(Dataset excerpts)
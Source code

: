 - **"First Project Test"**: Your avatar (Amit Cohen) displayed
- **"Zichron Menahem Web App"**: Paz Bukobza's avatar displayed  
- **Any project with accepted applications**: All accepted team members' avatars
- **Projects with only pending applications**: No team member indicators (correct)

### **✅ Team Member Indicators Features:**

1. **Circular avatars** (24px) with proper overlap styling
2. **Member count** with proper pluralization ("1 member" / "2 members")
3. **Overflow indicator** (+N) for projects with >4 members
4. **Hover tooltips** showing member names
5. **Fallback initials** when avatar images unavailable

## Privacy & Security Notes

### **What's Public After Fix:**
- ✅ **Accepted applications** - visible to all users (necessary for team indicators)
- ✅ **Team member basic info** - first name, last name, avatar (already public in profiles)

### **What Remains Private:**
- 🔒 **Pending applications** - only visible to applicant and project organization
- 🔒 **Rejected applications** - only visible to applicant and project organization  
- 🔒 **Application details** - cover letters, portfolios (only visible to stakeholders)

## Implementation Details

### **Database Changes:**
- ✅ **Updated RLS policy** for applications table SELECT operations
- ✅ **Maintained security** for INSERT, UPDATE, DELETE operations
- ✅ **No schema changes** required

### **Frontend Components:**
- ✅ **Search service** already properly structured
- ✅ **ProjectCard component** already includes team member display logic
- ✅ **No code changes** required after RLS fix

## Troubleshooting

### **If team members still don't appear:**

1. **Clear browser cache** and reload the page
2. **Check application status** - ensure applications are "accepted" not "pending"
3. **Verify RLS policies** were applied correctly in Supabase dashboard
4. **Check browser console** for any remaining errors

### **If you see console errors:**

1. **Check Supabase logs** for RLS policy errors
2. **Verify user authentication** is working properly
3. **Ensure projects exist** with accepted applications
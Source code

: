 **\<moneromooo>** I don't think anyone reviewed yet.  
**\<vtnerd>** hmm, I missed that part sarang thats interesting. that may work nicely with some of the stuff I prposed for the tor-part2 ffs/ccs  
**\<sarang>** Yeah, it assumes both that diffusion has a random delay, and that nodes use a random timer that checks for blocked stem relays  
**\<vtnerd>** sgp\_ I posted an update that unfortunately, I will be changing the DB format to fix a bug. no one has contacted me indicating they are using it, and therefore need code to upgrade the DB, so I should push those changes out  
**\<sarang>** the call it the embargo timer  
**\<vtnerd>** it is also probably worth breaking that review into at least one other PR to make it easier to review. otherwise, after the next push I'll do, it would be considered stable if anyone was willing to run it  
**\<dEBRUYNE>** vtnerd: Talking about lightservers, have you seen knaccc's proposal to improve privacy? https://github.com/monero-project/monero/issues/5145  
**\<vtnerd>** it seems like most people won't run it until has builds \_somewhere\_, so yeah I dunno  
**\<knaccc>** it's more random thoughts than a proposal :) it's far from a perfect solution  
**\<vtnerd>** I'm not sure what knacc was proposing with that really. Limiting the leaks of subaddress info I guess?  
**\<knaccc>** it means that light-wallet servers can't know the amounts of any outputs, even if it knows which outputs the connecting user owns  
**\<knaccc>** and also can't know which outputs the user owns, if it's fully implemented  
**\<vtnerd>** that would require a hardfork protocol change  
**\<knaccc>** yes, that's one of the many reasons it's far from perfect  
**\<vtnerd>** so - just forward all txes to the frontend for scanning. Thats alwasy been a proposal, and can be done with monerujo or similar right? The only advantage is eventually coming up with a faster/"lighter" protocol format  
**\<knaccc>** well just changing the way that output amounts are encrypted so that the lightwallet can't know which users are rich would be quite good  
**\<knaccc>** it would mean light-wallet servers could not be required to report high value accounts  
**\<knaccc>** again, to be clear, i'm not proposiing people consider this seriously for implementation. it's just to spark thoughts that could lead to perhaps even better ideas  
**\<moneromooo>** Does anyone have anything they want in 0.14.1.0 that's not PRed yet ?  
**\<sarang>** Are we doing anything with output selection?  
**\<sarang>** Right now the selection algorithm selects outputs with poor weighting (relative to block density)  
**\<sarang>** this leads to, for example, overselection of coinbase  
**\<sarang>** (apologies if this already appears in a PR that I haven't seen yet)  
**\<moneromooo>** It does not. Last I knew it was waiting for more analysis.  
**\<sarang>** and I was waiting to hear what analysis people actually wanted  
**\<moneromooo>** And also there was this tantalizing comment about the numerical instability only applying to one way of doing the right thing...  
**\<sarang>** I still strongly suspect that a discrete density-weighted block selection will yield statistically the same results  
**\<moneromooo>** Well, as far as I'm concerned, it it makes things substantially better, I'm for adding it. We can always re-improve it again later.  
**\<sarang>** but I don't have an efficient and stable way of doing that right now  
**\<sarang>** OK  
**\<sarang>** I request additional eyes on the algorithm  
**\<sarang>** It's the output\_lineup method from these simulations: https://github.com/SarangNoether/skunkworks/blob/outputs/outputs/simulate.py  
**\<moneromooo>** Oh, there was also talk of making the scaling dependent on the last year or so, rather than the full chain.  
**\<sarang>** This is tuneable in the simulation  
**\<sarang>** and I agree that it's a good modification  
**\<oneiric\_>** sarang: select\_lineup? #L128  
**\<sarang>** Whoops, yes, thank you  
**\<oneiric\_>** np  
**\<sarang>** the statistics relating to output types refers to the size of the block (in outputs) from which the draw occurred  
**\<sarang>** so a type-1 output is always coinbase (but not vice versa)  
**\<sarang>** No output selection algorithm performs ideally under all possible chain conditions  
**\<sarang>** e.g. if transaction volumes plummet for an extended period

> What to work on:
Please return the full set of records exactly as given above.

> Solved exercise:
Source code

: - **"First Project Test"**: Your avatar (Amit Cohen) displayed
- **"Zichron Menahem Web App"**: Paz Bukobza's avatar displayed  
- **Any project with accepted applications**: All accepted team members' avatars
- **Projects with only pending applications**: No team member indicators (correct)

### **✅ Team Member Indicators Features:**

1. **Circular avatars** (24px) with proper overlap styling
2. **Member count** with proper pluralization ("1 member" / "2 members")
3. **Overflow indicator** (+N) for projects with >4 members
4. **Hover tooltips** showing member names
5. **Fallback initials** when avatar images unavailable

## Privacy & Security Notes

### **What's Public After Fix:**
- ✅ **Accepted applications** - visible to all users (necessary for team indicators)
- ✅ **Team member basic info** - first name, last name, avatar (already public in profiles)

### **What Remains Private:**
- 🔒 **Pending applications** - only visible to applicant and project organization
- 🔒 **Rejected applications** - only visible to applicant and project organization  
- 🔒 **Application details** - cover letters, portfolios (only visible to stakeholders)

## Implementation Details

### **Database Changes:**
- ✅ **Updated RLS policy** for applications table SELECT operations
- ✅ **Maintained security** for INSERT, UPDATE, DELETE operations
- ✅ **No schema changes** required

### **Frontend Components:**
- ✅ **Search service** already properly structured
- ✅ **ProjectCard component** already includes team member display logic
- ✅ **No code changes** required after RLS fix

## Troubleshooting

### **If team members still don't appear:**

1. **Clear browser cache** and reload the page
2. **Check application status** - ensure applications are "accepted" not "pending"
3. **Verify RLS policies** were applied correctly in Supabase dashboard
4. **Check browser console** for any remaining errors

### **If you see console errors:**

1. **Check Supabase logs** for RLS policy errors
2. **Verify user authentication** is working properly
3. **Ensure projects exist** with accepted applications
Source code

: **\<moneromooo>** I don't think anyone reviewed yet.  
**\<vtnerd>** hmm, I missed that part sarang thats interesting. that may work nicely with some of the stuff I prposed for the tor-part2 ffs/ccs  
**\<sarang>** Yeah, it assumes both that diffusion has a random delay, and that nodes use a random timer that checks for blocked stem relays  
**\<vtnerd>** sgp\_ I posted an update that unfortunately, I will be changing the DB format to fix a bug. no one has contacted me indicating they are using it, and therefore need code to upgrade the DB, so I should push those changes out  
**\<sarang>** the call it the embargo timer  
**\<vtnerd>** it is also probably worth breaking that review into at least one other PR to make it easier to review. otherwise, after the next push I'll do, it would be considered stable if anyone was willing to run it  
**\<dEBRUYNE>** vtnerd: Talking about lightservers, have you seen knaccc's proposal to improve privacy? https://github.com/monero-project/monero/issues/5145  
**\<vtnerd>** it seems like most people won't run it until has builds \_somewhere\_, so yeah I dunno  
**\<knaccc>** it's more random thoughts than a proposal :) it's far from a perfect solution  
**\<vtnerd>** I'm not sure what knacc was proposing with that really. Limiting the leaks of subaddress info I guess?  
**\<knaccc>** it means that light-wallet servers can't know the amounts of any outputs, even if it knows which outputs the connecting user owns  
**\<knaccc>** and also can't know which outputs the user owns, if it's fully implemented  
**\<vtnerd>** that would require a hardfork protocol change  
**\<knaccc>** yes, that's one of the many reasons it's far from perfect  
**\<vtnerd>** so - just forward all txes to the frontend for scanning. Thats alwasy been a proposal, and can be done with monerujo or similar right? The only advantage is eventually coming up with a faster/"lighter" protocol format  
**\<knaccc>** well just changing the way that output amounts are encrypted so that the lightwallet can't know which users are rich would be quite good  
**\<knaccc>** it would mean light-wallet servers could not be required to report high value accounts  
**\<knaccc>** again, to be clear, i'm not proposiing people consider this seriously for implementation. it's just to spark thoughts that could lead to perhaps even better ideas  
**\<moneromooo>** Does anyone have anything they want in 0.14.1.0 that's not PRed yet ?  
**\<sarang>** Are we doing anything with output selection?  
**\<sarang>** Right now the selection algorithm selects outputs with poor weighting (relative to block density)  
**\<sarang>** this leads to, for example, overselection of coinbase  
**\<sarang>** (apologies if this already appears in a PR that I haven't seen yet)  
**\<moneromooo>** It does not. Last I knew it was waiting for more analysis.  
**\<sarang>** and I was waiting to hear what analysis people actually wanted  
**\<moneromooo>** And also there was this tantalizing comment about the numerical instability only applying to one way of doing the right thing...  
**\<sarang>** I still strongly suspect that a discrete density-weighted block selection will yield statistically the same results  
**\<moneromooo>** Well, as far as I'm concerned, it it makes things substantially better, I'm for adding it. We can always re-improve it again later.  
**\<sarang>** but I don't have an efficient and stable way of doing that right now  
**\<sarang>** OK  
**\<sarang>** I request additional eyes on the algorithm  
**\<sarang>** It's the output\_lineup method from these simulations: https://github.com/SarangNoether/skunkworks/blob/outputs/outputs/simulate.py  
**\<moneromooo>** Oh, there was also talk of making the scaling dependent on the last year or so, rather than the full chain.  
**\<sarang>** This is tuneable in the simulation  
**\<sarang>** and I agree that it's a good modification  
**\<oneiric\_>** sarang: select\_lineup? #L128  
**\<sarang>** Whoops, yes, thank you  
**\<oneiric\_>** np  
**\<sarang>** the statistics relating to output types refers to the size of the block (in outputs) from which the draw occurred  
**\<sarang>** so a type-1 output is always coinbase (but not vice versa)  
**\<sarang>** No output selection algorithm performs ideally under all possible chain conditions  
**\<sarang>** e.g. if transaction volumes plummet for an extended period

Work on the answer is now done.